◆ THE TASK: Look below. Copy each line that has "mvsc" in it.
-- MATERIAL FOR THE TASK follows --
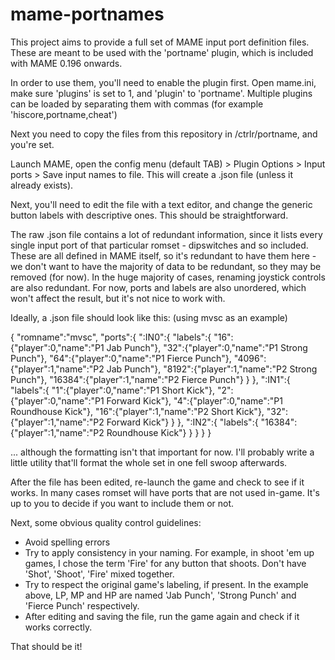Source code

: # mame-portnames

This project aims to provide a full set of MAME input port definition files.
These are meant to be used with the 'portname' plugin, which is included with MAME 0.196 onwards.

In order to use them, you'll need to enable the plugin first. Open mame.ini, make sure 'plugins' is set to 1, and 'plugin' to 'portname'. Multiple plugins can be loaded by separating them with commas (for example 'hiscore,portname,cheat')

Next you need to copy the files from this repository in <mamefolder>/ctrlr/portname, and you're set.
  
Launch MAME, open the config menu (default TAB) > Plugin Options > Input ports > Save input names to file.
This will create a <romset>.json file (unless it already exists).
  
Next, you'll need to edit the file with a text editor, and change the generic button labels with descriptive ones. This should be straightforward.

The raw .json file contains a lot of redundant information, since it lists every single input port of that particular romset - dipswitches and so included. These are all defined in MAME itself, so it's redundant to have them here - we don't want to have the majority of data to be redundant, so they may be removed (for now). In the huge majority of cases, renaming joystick controls are also redundant. For now, ports and labels are also unordered, which won't affect the result, but it's not nice to work with.

Ideally, a .json file should look like this: (using mvsc as an example)

{
    "romname":"mvsc",
    "ports":{
        ":IN0":{
            "labels":{
                "16":{"player":0,"name":"P1 Jab Punch"},
                "32":{"player":0,"name":"P1 Strong Punch"},
                "64":{"player":0,"name":"P1 Fierce Punch"},
                "4096":{"player":1,"name":"P2 Jab Punch"},
                "8192":{"player":1,"name":"P2 Strong Punch"},
                "16384":{"player":1,"name":"P2 Fierce Punch"}
            }
        },
        ":IN1":{
            "labels":{
                "1":{"player":0,"name":"P1 Short Kick"},
                "2":{"player":0,"name":"P1 Forward Kick"},
                "4":{"player":0,"name":"P1 Roundhouse Kick"},
                "16":{"player":1,"name":"P2 Short Kick"},
                "32":{"player":1,"name":"P2 Forward Kick"}
            }
        },
        ":IN2":{
            "labels":{
                "16384":{"player":1,"name":"P2 Roundhouse Kick"}
            }
        }
    }
}
  
... although the formatting isn't that important for now. I'll probably write a little utility that'll format the whole set in one fell swoop afterwards.

After the file has been edited, re-launch the game and check to see if it works. In many cases romset will have ports that are not used in-game. It's up to you to decide if you want to include them or not.

Next, some obvious quality control guidelines:

- Avoid spelling errors
- Try to apply consistency in your naming. For example, in shoot 'em up games, I chose the term 'Fire' for any button that shoots. Don't have 'Shot', 'Shoot', 'Fire' mixed together.
- Try to respect the original game's labeling, if present. In the example above, LP, MP and HP are named 'Jab Punch', 'Strong Punch' and 'Fierce Punch' respectively.
- After editing and saving the file, run the game again and check if it works correctly.

That should be it!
-- MATERIAL FOR THE TASK concluded --
◆ OUTPUT BELOW:
Ideally, a .json file should look like this: (using mvsc as an example)
    "romname":"mvsc",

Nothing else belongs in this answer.